I’ve tried to ask Amelia to describe what it looks like through her eyes, but she usually explains it simply as My brain fills in the gaps.
With her current level of vision, if there are a few things on a table in front of her, she’ll generally know where they are but not be able to discern exactly what they are until a closer inspection.
Familiar things in expected places are easier to identify, whereas for something unexpected, she usually has to hold it up pretty close to her face to get the full picture.
Reading text is often the most difficult aspect, and she has several apps for magnifying or reading aloud.
It was a learning curve for me to figure out when I could be helpful versus when I was overstepping.
Easy assistance like reading scene cards or foreign language subtitles on a TV show out loud for her became second nature for me when she still lived at home, but trying to rush her or do something for her when she could do it herself with extra time to look closely was a big no.
The suggested course of action is to get regular eye exams, wear sunglasses, avoid too much vitamin A, and not smoke.
As of now, there’s no treatment or cure.
“Remember the dining hall?” Amelia points to our left, though I don’t remember this exact building. “This is the smaller one on North Campus.”
“I was going to say, I don’t remember this one from the tour.”
When we dropped her off in August, I went on an official campus tour with our parents even though I already knew the schools I was applying to and had been on so many different campus tours that they all blurred together. Still, it was nice to see where my sister was going to be living.
“Well, now I’ll give you the real tour,” she says. “The dining hall sucks. But the nook by the library, which is still on the meal plan, is excellent. I’ve got swipes left—want a bagel?”
“Yes, please.”
The cafeteria is a kind-of-grimy, low-lit, tucked-away spot with only three small tables and a deli counter, but it has the sort of vibe where I can already tell the food is going to be great.

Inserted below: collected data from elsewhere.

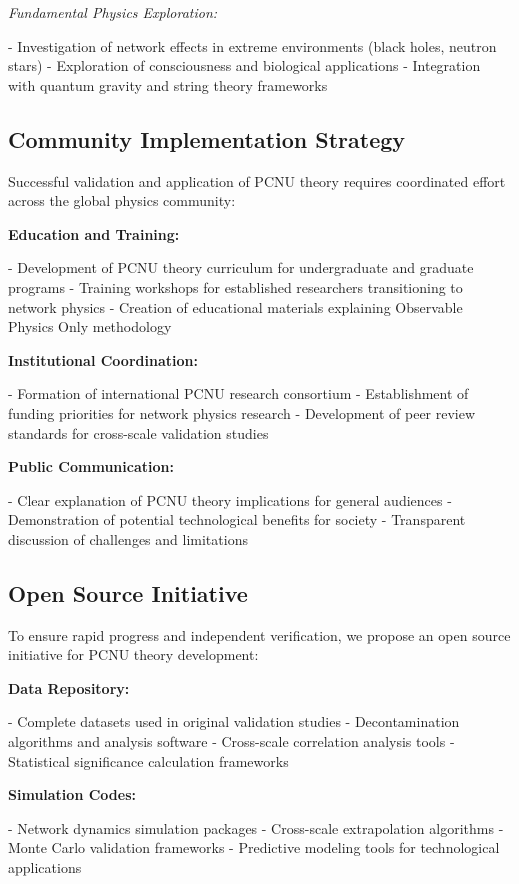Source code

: \documentclass[11pt,a4paper]{article}
\begin{document}
\textit{Fundamental Physics Exploration:}

- Investigation of network effects in extreme environments (black holes, neutron stars)
- Exploration of consciousness and biological applications
- Integration with quantum gravity and string theory frameworks

\subsection{Community Implementation Strategy}

Successful validation and application of PCNU theory requires coordinated effort across the global physics community:

\textbf{Education and Training:}

- Development of PCNU theory curriculum for undergraduate and graduate programs
- Training workshops for established researchers transitioning to network physics
- Creation of educational materials explaining Observable Physics Only methodology

\textbf{Institutional Coordination:}

- Formation of international PCNU research consortium
- Establishment of funding priorities for network physics research
- Development of peer review standards for cross-scale validation studies

\textbf{Public Communication:}

- Clear explanation of PCNU theory implications for general audiences
- Demonstration of potential technological benefits for society
- Transparent discussion of challenges and limitations

\subsection{Open Source Initiative}

To ensure rapid progress and independent verification, we propose an open source initiative for PCNU theory development:

\textbf{Data Repository:}

- Complete datasets used in original validation studies
- Decontamination algorithms and analysis software
- Cross-scale correlation analysis tools
- Statistical significance calculation frameworks

\textbf{Simulation Codes:}

- Network dynamics simulation packages
- Cross-scale extrapolation algorithms
- Monte Carlo validation frameworks
- Predictive modeling tools for technological applications
\end{document}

“What do you want?” she asks.
“I don’t know. Whatever you get.”
She goes up to the counter while I grab us a spot at the only open table by the window.
It’s still weird to me that she’s hiding her vision loss from the people she’s met at college. Wouldn’t it be easier if they knew? It feels like Amelia is running away from something, desperate to be someone new.
Anyway, I don’t think I would hide a diagnosis like that. Not from friends. But I’m not in that position, exactly.
At least not yet.
It all comes down to that freaking 25 percent chance.
The likelihood that I’ll also inherit Stargardt disease. Amelia’s condition is genetic, and it’s somewhat common for it to affect siblings.
Parents are usually unaffected carriers, but each of their children has a one-in-four chance to inherit.
There’s new genetic testing that could be done to try to determine if I’ll develop it, but the doctors don’t recommend it as long as I’m still asymptomatic.
A test wouldn’t change anything about how we’d react to an early diagnosis right now because of the whole no cure thing, so it’s usually reserved for the point in time when it could confirm a diagnosis rather than foresee one.
How would I react to knowing this might be inevitable?
It can be hard to keep the anxiety at bay. Knowing there’s literally nothing I can do to change a potential predetermined outcome.
Would I handle it as well as Amelia seems to be? How would I balance losing sight with my existing hearing loss?
Although, there’s a 75 percent chance I don’t get it. Shouldn’t I find that relaxing to hold on to rather than freaking out about the odds that I do?
Amelia grabs food at the counter and turns around, not knowing exactly where I’ve sat or at which table. For a second, she looks directly at me, not fully seeing me, as she scans the other bodies in the room.
It’s strange to have this rare diagnosis on my radar, with the fear of the unknown, while at the same time already watching my sister’s experience.
“Lee,” I call out. She hurries over, following my voice without missing a step, taking the opposite chair and sliding my bagel across the table.
She scrambles to unwrap the sandwich parchment, smiling wide. “Get ready for the best bagel of your life.”